Reig no sólo me inyectó el veneno; también tiró de mí y me dio a conocer en sociedad, por decirlo así. Su brillantez era un polo que atraía a los mejores estudiantes y a los mejores profesores, que veían en él a ese alumno que siempre se espera y se teme.
Entre medias, la novela desgrana de cáustica manera las entretelas ético-financieras de las multinacionales, y a veces las entrañas literarias y universitarias de toda la posteridad de la muerte de Franco derivan en el gran espejo convexo y divergente de ficción y realidad. Las drogas, los excesos, las frustraciones, las quimeras del éxito y las expectativas, esas zorras de la vida nos están diciendo que algún día nos vamos a caer y seremos tristes, pero cuántos matices, qué alegría, qué tristeza, la crónica analógica de Los Cinco y nosotros. Generacional.

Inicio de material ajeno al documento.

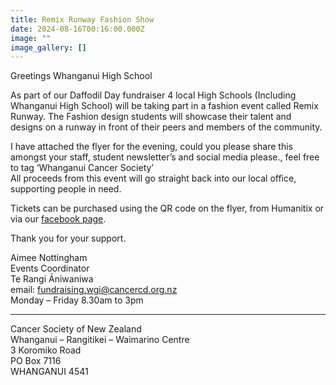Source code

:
 ```yaml
---
title: Remix Runway Fashion Show
date: 2024-08-16T00:16:00.000Z
image: ""
image_gallery: []
---
```

Greetings Whanganui High School

As part of our Daffodil Day fundraiser 4 local High Schools (Including Whanganui High School) will be taking part in a fashion event called Remix Runway. The Fashion design students will showcase their talent and designs on a runway in front of their peers and members of the community.

I have attached the flyer for the evening, could you please share this amongst your staff, student newsletter’s and social media please., feel free to tag ‘Whanganui Cancer Society’  
All proceeds from this event will go straight back into our local office, supporting people in need.

Tickets can be purchased using the QR code on the flyer, from Humanitix or via our [facebook page](https://www.facebook.com/CancerSocietyWhanganui/).

Thank you for your support.

Aimee Nottingham  
Events Coordinator  
Te Rangi Āniwaniwa  
email:  fundraising.wgi@cancercd.org.nz  
Monday – Friday 8.30am to 3pm

- - -

Cancer Society of New Zealand  
Whanganui – Rangitikei – Waimarino Centre  
3 Koromiko Road  
PO Box 7116  
WHANGANUI 4541
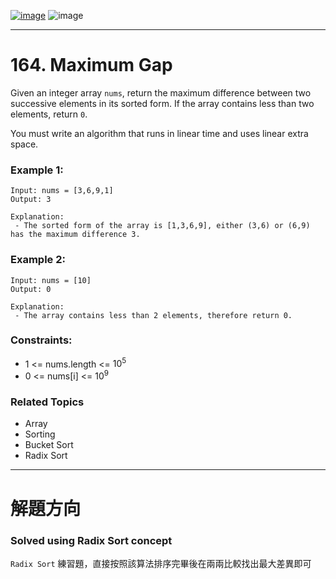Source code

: [![image](https://img.shields.io/badge/Leetcode-Link-blue?logo=leetcode)](https://leetcode.com/problems/maximum-gap/)
![image](https://img.shields.io/badge/Difficulty-Hard-red)

---

# 164. Maximum Gap

Given an integer array `nums`, return the maximum difference between two successive elements in its sorted form. If the array contains less than two elements, return `0`.

You must write an algorithm that runs in linear time and uses linear extra space.

### Example 1:

```
Input: nums = [3,6,9,1]
Output: 3

Explanation:
 - The sorted form of the array is [1,3,6,9], either (3,6) or (6,9) has the maximum difference 3.
```

### Example 2:

```
Input: nums = [10]
Output: 0

Explanation:
 - The array contains less than 2 elements, therefore return 0.
```

### Constraints:

- 1 <= nums.length <= $10^5$
- 0 <= nums[i] <= $10^9$

### Related Topics

- Array
- Sorting
- Bucket Sort
- Radix Sort
  
---

# 解題方向

### Solved using Radix Sort concept

`Radix Sort` 練習題，直接按照該算法排序完畢後在兩兩比較找出最大差異即可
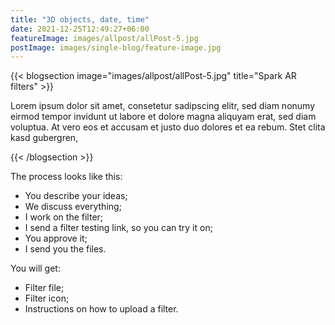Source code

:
 ```yaml
---
title: "3D objects, date, time"
date: 2021-12-25T12:49:27+06:00
featureImage: images/allpost/allPost-5.jpg
postImage: images/single-blog/feature-image.jpg
---
```


{{< blogsection image="images/allpost/allPost-5.jpg" title="Spark AR filters" >}}

Lorem ipsum dolor sit amet, consetetur sadipscing elitr, sed diam nonumy eirmod tempor invidunt ut labore et dolore magna aliquyam erat, sed diam voluptua. At vero eos et accusam et justo duo dolores et ea rebum. Stet clita kasd gubergren,

{{< /blogsection >}}


The process looks like this: 

- You describe your ideas;
- We discuss everything;
- I work on the filter;
- I send a filter testing link, so you can try it on;
- You approve it;
- I send you the files.


You will get:

- Filter file;
- Filter icon;
- Instructions on how to upload a filter.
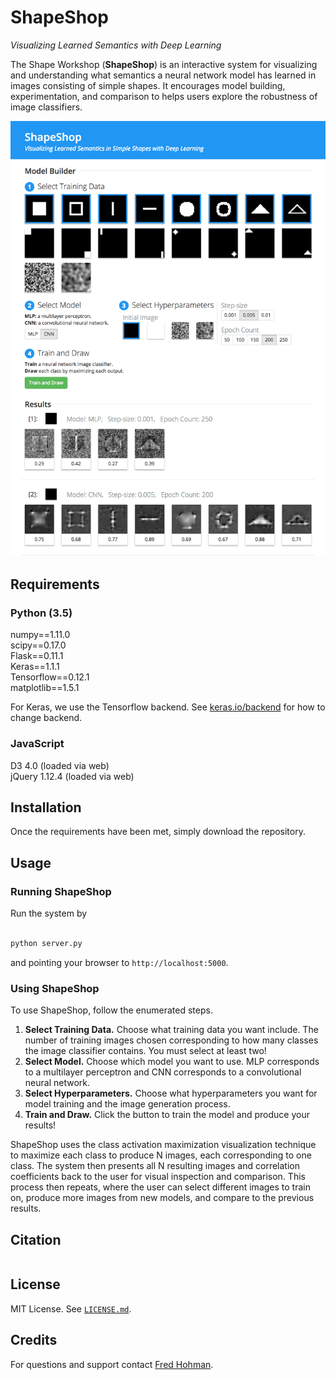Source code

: # ShapeShop
*Visualizing Learned Semantics with Deep Learning*

The Shape Workshop (**ShapeShop**) is an interactive system for visualizing and understanding what semantics a neural network model has learned in images consisting of simple shapes. It encourages model building, experimentation, and comparison to helps users explore the robustness of image classifiers. 

![UI](images/ui.png)

## Requirements 

### Python (3.5)

numpy==1.11.0  
scipy==0.17.0  
Flask==0.11.1  
Keras==1.1.1  
Tensorflow==0.12.1  
matplotlib==1.5.1  

For Keras, we use the Tensorflow backend. See [keras.io/backend](https://keras.io/backend/) for how to change backend.

### JavaScript
D3 4.0 (loaded via web)  
jQuery 1.12.4 (loaded via web)

## Installation 

Once the requirements have been met, simply download the repository. 

## Usage

### Running ShapeShop

Run the system by 
```bash

python server.py
```
and pointing your browser to `http://localhost:5000`.

### Using ShapeShop

To use ShapeShop, follow the enumerated steps. 

1. **Select Training Data.** Choose what training data you want include. The number of training images chosen corresponding to how many classes the image classifier contains. You must select at least two!
2. **Select Model.** Choose which model you want to use. MLP corresponds to a multilayer perceptron and CNN corresponds to a convolutional neural network.
3. **Select Hyperparameters.** Choose what hyperparameters you want for model training and the image generation process.
4. **Train and Draw.** Click the button to train the model and produce your results!

ShapeShop uses the class activation maximization visualization technique to maximize each class to produce N images, each corresponding to one class. The system then presents all N resulting images and correlation coefficients back to the user for visual inspection and comparison. This process then repeats, where the user can select different images to train on, produce more images from new models, and compare to the previous results.

## Citation

```

```

## License

MIT License. See [`LICENSE.md`](LICENSE.md).

## Credits 

For questions and support contact [Fred Hohman](http://www.fredhohman.com).
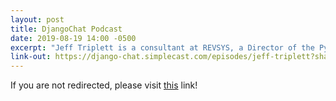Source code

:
 ```yaml
---
layout: post
title: DjangoChat Podcast
date: 2019-08-19 14:00 -0500
excerpt: "Jeff Triplett is a consultant at REVSYS, a Director of the Python Software Foundation, and President of the Django Events Foundation of North America. We talk about testing Django applications, TDD, and Python/Django community involvement."
link-out: https://django-chat.simplecast.com/episodes/jeff-triplett?share=true
---
```


<script type="text/javascript">
window.location.href = "{{ page.link-out }}";
</script>

If you are not redirected, please visit <a href="{{ post.link-out }}">this</a> link!
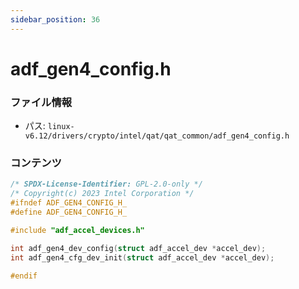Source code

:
 ```yaml
---
sidebar_position: 36
---
```

# adf_gen4_config.h

### ファイル情報

- パス: `linux-v6.12/drivers/crypto/intel/qat/qat_common/adf_gen4_config.h`

### コンテンツ

```h
/* SPDX-License-Identifier: GPL-2.0-only */
/* Copyright(c) 2023 Intel Corporation */
#ifndef ADF_GEN4_CONFIG_H_
#define ADF_GEN4_CONFIG_H_

#include "adf_accel_devices.h"

int adf_gen4_dev_config(struct adf_accel_dev *accel_dev);
int adf_gen4_cfg_dev_init(struct adf_accel_dev *accel_dev);

#endif

```
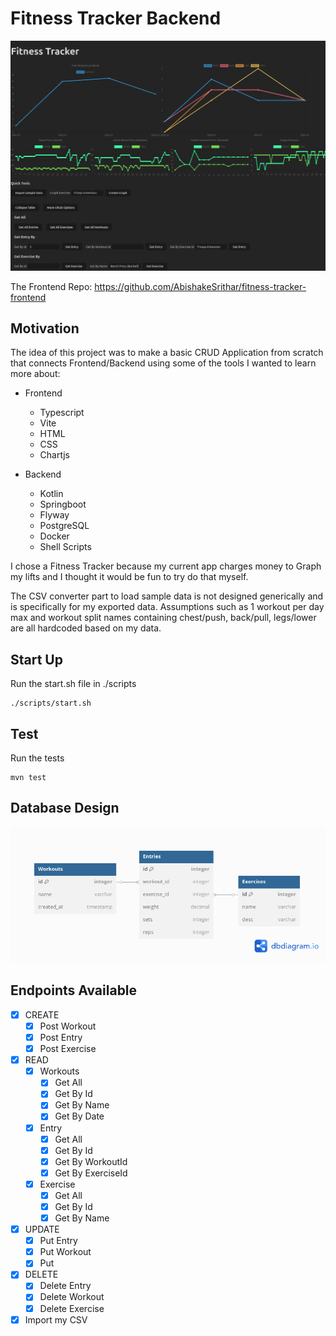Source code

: # **Fitness Tracker Backend**

![img.png](img.png)

The Frontend Repo: https://github.com/AbishakeSrithar/fitness-tracker-frontend

## Motivation
The idea of this project was to make a basic CRUD Application from scratch that connects Frontend/Backend using some of the tools I wanted to learn more about:
- Frontend
    - Typescript
    - Vite
    - HTML
    - CSS
    - Chartjs

- Backend
    - Kotlin
    - Springboot
    - Flyway
    - PostgreSQL
    - Docker
    - Shell Scripts

I chose a Fitness Tracker because my current app charges money to Graph my lifts and I thought it would be fun to try do that myself. 

The CSV converter part to load sample data is not designed generically and is specifically for my exported data. Assumptions such as 1 workout per day max and workout split names containing chest/push, back/pull, legs/lower are all hardcoded based on my data.

## Start Up
Run the start.sh file in ./scripts
``` shell
./scripts/start.sh 
```

## Test
Run the tests
``` shell
mvn test
```

## Database Design
![database_design.png](database_design.png)

## Endpoints Available
- [x] CREATE
    - [x] Post Workout
    - [x] Post Entry
    - [x] Post Exercise
- [x] READ
    - [x] Workouts
        - [x] Get All
        - [x] Get By Id
        - [x] Get By Name
        - [x] Get By Date
    - [x] Entry
        - [x] Get All
        - [x] Get By Id
        - [x] Get By WorkoutId
        - [x] Get By ExerciseId
    - [x] Exercise
        - [x] Get All
        - [x] Get By Id
        - [x] Get By Name
- [x] UPDATE
    - [x] Put Entry
    - [x] Put Workout
    - [x] Put
- [x] DELETE
    - [x] Delete Entry
    - [x] Delete Workout
    - [x] Delete Exercise
- [x] Import my CSV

En España, por el contrario, Enid Blyton es una de las pocas señas de identidad que tiene mi generación, la de los nacidos en los sesenta, la década en la que todo cambió sin que ello nos haya afectado a nosotros, que no tenemos narrativa ni características singulares. En la Transición éramos demasiado jóvenes para andar pensando en ocupar posiciones de poder y la Gran Recesión nos ha pillado demasiado viejos para protagonizar el relevo. Aunque no participamos en las protestas de 1968, compartimos valores y prejuicios con quienes sí lo hicieron, nuestros hermanos mayores, a quienes admiramos y detestamos al mismo tiempo. No somos como ellos, pero tampoco somos muy diferentes; nos hemos quedado un poco a la mitad de todo, en tierra de nadie. Somos el furgón de cola, un pelotón muy numeroso de benjamines que ha llegado tarde a todo. Leer las aventuras de Los Cinco es probablemente el único placer de nuestra infancia que nuestros hermanos mayores no experimentaron antes.